Boston proper accounts for just 15 percent of metro Boston’s population – or just under 646,000 of the region’s population of 4.2 million.

But even in a slower year – relatively speaking – like 2016,  Boston issued 2,862 permits for new housing, or 22 percent of the region’s total. And 2017 appears poised to be another banner year, with city recording more than a 1,000 new housing starts during the first three months of the year.

Sense a trend here?

Scott Van Voorhis

Scott Van Voorhis

City Vs. Suburbs

Sure, city living has become much more popular in the past two decades, but there’s much more than that going on here.

Boston Mayor Marty Walsh has made the construction of tens of thousands of new units of housing a top priority with his Boston 2030 plan. He’s building upon the strong legacy of his predecessor, the late, great Thomas M. Menino, who pushed hard for two decades on the housing front.

Even Cambridge, which has had its share of memorable NIMBY moments over the years, has stepped up, issuing permits for roughly 1,800 new condos and apartments between 2013 and 2015, not bad for a city a sixth of the size of Boston.

But in the suburbs, it’s a much different story. In the few cases where there has been actual leadership on the housing issue by suburban pols, it has been in a negative direction, pushing back against efforts by developers to build new apartment projects, especially if they include a few subsidized, affordable units.

Newton Mayor Setti Warren is a prime example, trying to position himself as champion of efforts to build more affordably priced housing even as he seeks a loophole that would exempt the Garden City from the requirements of Chapter 40B, the state’s affordable housing law.

He’s not alone, with other local communities trying the same ploy.

Once again, the results can be seen the stats.

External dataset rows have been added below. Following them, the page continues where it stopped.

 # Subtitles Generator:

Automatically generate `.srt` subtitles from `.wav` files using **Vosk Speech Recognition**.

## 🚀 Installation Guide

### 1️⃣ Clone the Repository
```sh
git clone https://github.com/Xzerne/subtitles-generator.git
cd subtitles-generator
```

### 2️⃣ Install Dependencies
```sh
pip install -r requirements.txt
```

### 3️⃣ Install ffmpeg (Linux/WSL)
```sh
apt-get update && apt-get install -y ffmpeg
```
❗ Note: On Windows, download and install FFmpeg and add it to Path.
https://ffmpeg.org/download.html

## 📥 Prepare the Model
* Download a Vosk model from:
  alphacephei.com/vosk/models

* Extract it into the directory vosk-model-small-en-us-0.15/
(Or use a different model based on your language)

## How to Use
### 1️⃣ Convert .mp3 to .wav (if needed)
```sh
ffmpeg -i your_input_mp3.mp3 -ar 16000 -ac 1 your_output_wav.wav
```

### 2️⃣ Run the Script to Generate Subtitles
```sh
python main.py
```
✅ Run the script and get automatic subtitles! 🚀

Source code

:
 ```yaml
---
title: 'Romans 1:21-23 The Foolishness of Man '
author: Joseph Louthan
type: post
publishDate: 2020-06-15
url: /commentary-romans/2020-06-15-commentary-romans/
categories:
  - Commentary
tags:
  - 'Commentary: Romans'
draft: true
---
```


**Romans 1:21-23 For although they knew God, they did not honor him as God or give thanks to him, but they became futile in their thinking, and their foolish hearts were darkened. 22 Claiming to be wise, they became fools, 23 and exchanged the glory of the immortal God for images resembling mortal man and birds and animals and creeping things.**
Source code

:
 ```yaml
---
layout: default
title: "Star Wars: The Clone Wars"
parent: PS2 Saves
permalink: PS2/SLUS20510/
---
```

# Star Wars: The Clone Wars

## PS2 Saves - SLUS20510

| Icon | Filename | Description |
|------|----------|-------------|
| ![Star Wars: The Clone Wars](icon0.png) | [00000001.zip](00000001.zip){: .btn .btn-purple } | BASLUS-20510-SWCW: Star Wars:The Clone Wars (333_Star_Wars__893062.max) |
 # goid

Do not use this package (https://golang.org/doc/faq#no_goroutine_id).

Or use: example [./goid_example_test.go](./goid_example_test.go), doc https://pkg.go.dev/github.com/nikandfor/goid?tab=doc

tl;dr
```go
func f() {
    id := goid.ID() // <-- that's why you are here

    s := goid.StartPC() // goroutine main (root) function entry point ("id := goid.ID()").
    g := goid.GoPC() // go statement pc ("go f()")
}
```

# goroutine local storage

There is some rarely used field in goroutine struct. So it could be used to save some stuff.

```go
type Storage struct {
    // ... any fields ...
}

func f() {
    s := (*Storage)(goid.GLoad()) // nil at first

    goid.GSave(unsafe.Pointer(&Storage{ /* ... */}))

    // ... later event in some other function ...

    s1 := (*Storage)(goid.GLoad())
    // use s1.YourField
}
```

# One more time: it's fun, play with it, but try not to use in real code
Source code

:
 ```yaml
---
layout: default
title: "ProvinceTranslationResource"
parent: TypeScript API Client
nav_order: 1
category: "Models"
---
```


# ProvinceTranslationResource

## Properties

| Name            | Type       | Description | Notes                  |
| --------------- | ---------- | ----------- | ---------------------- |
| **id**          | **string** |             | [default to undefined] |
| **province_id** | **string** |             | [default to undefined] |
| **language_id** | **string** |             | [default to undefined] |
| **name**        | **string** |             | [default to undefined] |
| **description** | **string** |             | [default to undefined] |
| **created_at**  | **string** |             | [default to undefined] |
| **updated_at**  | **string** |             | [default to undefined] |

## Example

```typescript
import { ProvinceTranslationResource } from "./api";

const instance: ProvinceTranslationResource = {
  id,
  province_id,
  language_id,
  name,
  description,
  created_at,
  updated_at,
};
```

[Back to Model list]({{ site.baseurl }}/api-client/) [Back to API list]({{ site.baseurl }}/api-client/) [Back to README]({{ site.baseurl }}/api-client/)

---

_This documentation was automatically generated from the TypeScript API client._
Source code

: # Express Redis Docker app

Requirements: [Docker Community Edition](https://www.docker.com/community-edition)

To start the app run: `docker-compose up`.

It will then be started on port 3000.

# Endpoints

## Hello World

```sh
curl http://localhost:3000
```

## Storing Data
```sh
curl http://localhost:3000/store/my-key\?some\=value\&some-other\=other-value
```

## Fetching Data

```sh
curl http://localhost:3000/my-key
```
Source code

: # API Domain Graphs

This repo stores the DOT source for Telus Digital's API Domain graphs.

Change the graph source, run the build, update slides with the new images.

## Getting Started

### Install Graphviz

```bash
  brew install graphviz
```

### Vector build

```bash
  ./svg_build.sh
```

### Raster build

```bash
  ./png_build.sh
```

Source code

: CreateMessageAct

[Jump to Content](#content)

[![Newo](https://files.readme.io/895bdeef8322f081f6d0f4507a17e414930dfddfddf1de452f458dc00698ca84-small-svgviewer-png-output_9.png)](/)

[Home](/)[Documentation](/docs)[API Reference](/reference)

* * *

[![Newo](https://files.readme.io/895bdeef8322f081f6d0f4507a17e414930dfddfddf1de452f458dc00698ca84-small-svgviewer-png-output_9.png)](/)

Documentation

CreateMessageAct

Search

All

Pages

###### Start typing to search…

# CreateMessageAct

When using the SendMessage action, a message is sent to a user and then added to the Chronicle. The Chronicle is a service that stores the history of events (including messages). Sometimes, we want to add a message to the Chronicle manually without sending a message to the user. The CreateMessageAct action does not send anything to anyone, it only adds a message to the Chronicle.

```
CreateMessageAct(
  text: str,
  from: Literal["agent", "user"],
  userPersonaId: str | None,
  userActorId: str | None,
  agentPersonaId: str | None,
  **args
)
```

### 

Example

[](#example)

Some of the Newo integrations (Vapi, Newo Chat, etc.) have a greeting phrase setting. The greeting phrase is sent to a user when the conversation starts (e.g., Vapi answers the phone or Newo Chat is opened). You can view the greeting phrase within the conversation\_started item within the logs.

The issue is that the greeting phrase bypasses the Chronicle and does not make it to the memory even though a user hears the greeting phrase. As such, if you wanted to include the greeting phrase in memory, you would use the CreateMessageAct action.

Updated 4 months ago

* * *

With a population of 1.5 million, Middlesex County, which includes Newton and other upscale suburbs like Weston, is home to nearly three times as many people as Boston.

But the suburbs, small cities and towns that dot the western suburbs only managed to permit 4,315 new homes, condos and apartments in 2015 – just a couple hundred permits more than Boston issued that year.

Or, for that matter, just take Essex County, made up of the suburbs on the North Shore and Merrimack Valley, and Norfolk County, which stretches from uber-wealthy Brookline and Wellesley on down through prosperous towns on the I-95 corridor like Medfield, Walpole and Foxborough.

Both counties have populations comparable to that of Boston itself. Yet while Boston issued 4,161 housing permits in 2015, the suburbs in Essex and Norfolk County only managed a measly 734 and 1,284 housing starts, respectively.

Frankly, there’s not much more Boston can do to accelerate housing construction in the city, which, in downtown at least, is already densely built out. It’s time for the suburbs to step up and do their fair share.

However, given the decades local selectmen and other officials have spent trying to wall off their towns from new housing of any sort with NIMBY zoning restrictions, I am definitely not holding my breath.